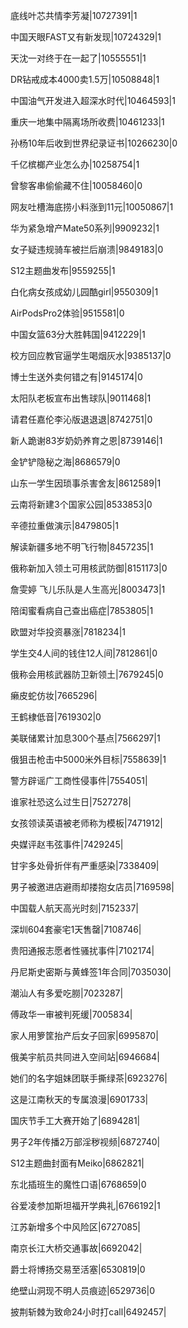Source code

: 底线叶芯共情李芳凝|10727391|1

中国天眼FAST又有新发现|10724329|1

天沈一对终于在一起了|10555551|1

DR钻戒成本4000卖1.5万|10508848|1

中国油气开发进入超深水时代|10464593|1

重庆一地集中隔离场所收费|10461233|1

孙杨10年后收到世界纪录证书|10266230|0

千亿槟榔产业怎么办|10258754|1

曾黎客串偷偷藏不住|10058460|0

网友吐槽海底捞小料涨到11元|10050867|1

华为紧急增产Mate50系列|9909232|1

女子疑违规骑车被拦后崩溃|9849183|0

S12主题曲发布|9559255|1

白化病女孩成幼儿园酷girl|9550309|1

AirPodsPro2体验|9515581|0

中国女篮63分大胜韩国|9412229|1

校方回应教官逼学生喝烟灰水|9385137|0

博士生送外卖何错之有|9145174|0

太阳队老板宣布出售球队|9011468|1

请君任嘉伦李沁版退退退|8742751|0

新人跪谢83岁奶奶养育之恩|8739146|1

金铲铲隐秘之海|8686579|0

山东一学生因琐事杀害舍友|8612589|1

云南将新建3个国家公园|8533853|0

辛德拉重做演示|8479805|1

解读新疆多地不明飞行物|8457235|1

俄称新加入领土可用核武防御|8151173|0

詹雯婷 飞儿乐队是人生高光|8003473|1

陪闺蜜看病自己查出癌症|7853805|1

欧盟对华投资暴涨|7818234|1

学生交4人间的钱住12人间|7812861|0

俄称会用核武器防卫新领土|7679245|0

癞皮蛇仿妆|7665296|

王鹤棣低音|7619302|0

美联储累计加息300个基点|7566297|1

俄狙击枪击中5000米外目标|7558639|1

警方辟谣广工商性侵事件|7554051|

谁家社恐这么过生日|7527278|

女孩领读英语被老师称为模板|7471912|

央媒评赵韦弦事件|7429245|

甘宇多处骨折伴有严重感染|7338409|

男子被邀进店避雨却搂抱女店员|7169598|

中国载人航天高光时刻|7152337|

深圳604套豪宅1天售罄|7108746|

贵阳通报志愿者性骚扰事件|7102174|

丹尼斯史密斯与黄蜂签1年合同|7035030|

潮汕人有多爱吃朥|7023287|

傅政华一审被判死缓|7005834|

家人用箩筐抬产后女子回家|6995870|

俄美宇航员共同进入空间站|6946684|

她们的名字姐妹团联手撕绿茶|6923276|

这是江南秋天的专属浪漫|6901733|

国庆节手工大赛开始了|6894281|

男子2年传播2万部淫秽视频|6872740|

S12主题曲封面有Meiko|6862821|

东北插班生的魔性口语|6768659|0

谷爱凌参加斯坦福开学典礼|6766192|1

江苏新增多个中风险区|6727085|

南京长江大桥交通事故|6692042|

爵士将博扬交易至活塞|6530819|0

绝壁山洞现不明人员痕迹|6529736|0

披荆斩棘为致命24小时打call|6492457|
┄┄┄┄┄┄
# YOUR INSTRUCTIONS
Pictures do not belong in the copy. Output all of the records exactly.

# RESULT OF THE EXERCISE
Source code

: 底线叶芯共情李芳凝|10727391|1

中国天眼FAST又有新发现|10724329|1

天沈一对终于在一起了|10555551|1

DR钻戒成本4000卖1.5万|10508848|1

中国油气开发进入超深水时代|10464593|1

重庆一地集中隔离场所收费|10461233|1

孙杨10年后收到世界纪录证书|10266230|0

千亿槟榔产业怎么办|10258754|1

曾黎客串偷偷藏不住|10058460|0

网友吐槽海底捞小料涨到11元|10050867|1

华为紧急增产Mate50系列|9909232|1

女子疑违规骑车被拦后崩溃|9849183|0

S12主题曲发布|9559255|1

白化病女孩成幼儿园酷girl|9550309|1

AirPodsPro2体验|9515581|0

中国女篮63分大胜韩国|9412229|1

校方回应教官逼学生喝烟灰水|9385137|0

博士生送外卖何错之有|9145174|0

太阳队老板宣布出售球队|9011468|1

请君任嘉伦李沁版退退退|8742751|0

新人跪谢83岁奶奶养育之恩|8739146|1

金铲铲隐秘之海|8686579|0

山东一学生因琐事杀害舍友|8612589|1

云南将新建3个国家公园|8533853|0

辛德拉重做演示|8479805|1

解读新疆多地不明飞行物|8457235|1

俄称新加入领土可用核武防御|8151173|0

詹雯婷 飞儿乐队是人生高光|8003473|1

陪闺蜜看病自己查出癌症|7853805|1

欧盟对华投资暴涨|7818234|1

学生交4人间的钱住12人间|7812861|0

俄称会用核武器防卫新领土|7679245|0

癞皮蛇仿妆|7665296|

王鹤棣低音|7619302|0

美联储累计加息300个基点|7566297|1

俄狙击枪击中5000米外目标|7558639|1

警方辟谣广工商性侵事件|7554051|

谁家社恐这么过生日|7527278|

女孩领读英语被老师称为模板|7471912|

央媒评赵韦弦事件|7429245|

甘宇多处骨折伴有严重感染|7338409|

男子被邀进店避雨却搂抱女店员|7169598|

中国载人航天高光时刻|7152337|

深圳604套豪宅1天售罄|7108746|

贵阳通报志愿者性骚扰事件|7102174|

丹尼斯史密斯与黄蜂签1年合同|7035030|

潮汕人有多爱吃朥|7023287|

傅政华一审被判死缓|7005834|

家人用箩筐抬产后女子回家|6995870|

俄美宇航员共同进入空间站|6946684|

她们的名字姐妹团联手撕绿茶|6923276|

这是江南秋天的专属浪漫|6901733|

国庆节手工大赛开始了|6894281|

男子2年传播2万部淫秽视频|6872740|

S12主题曲封面有Meiko|6862821|

东北插班生的魔性口语|6768659|0

谷爱凌参加斯坦福开学典礼|6766192|1

江苏新增多个中风险区|6727085|

南京长江大桥交通事故|6692042|

爵士将博扬交易至活塞|6530819|0

绝壁山洞现不明人员痕迹|6529736|0

披荆斩棘为致命24小时打call|6492457|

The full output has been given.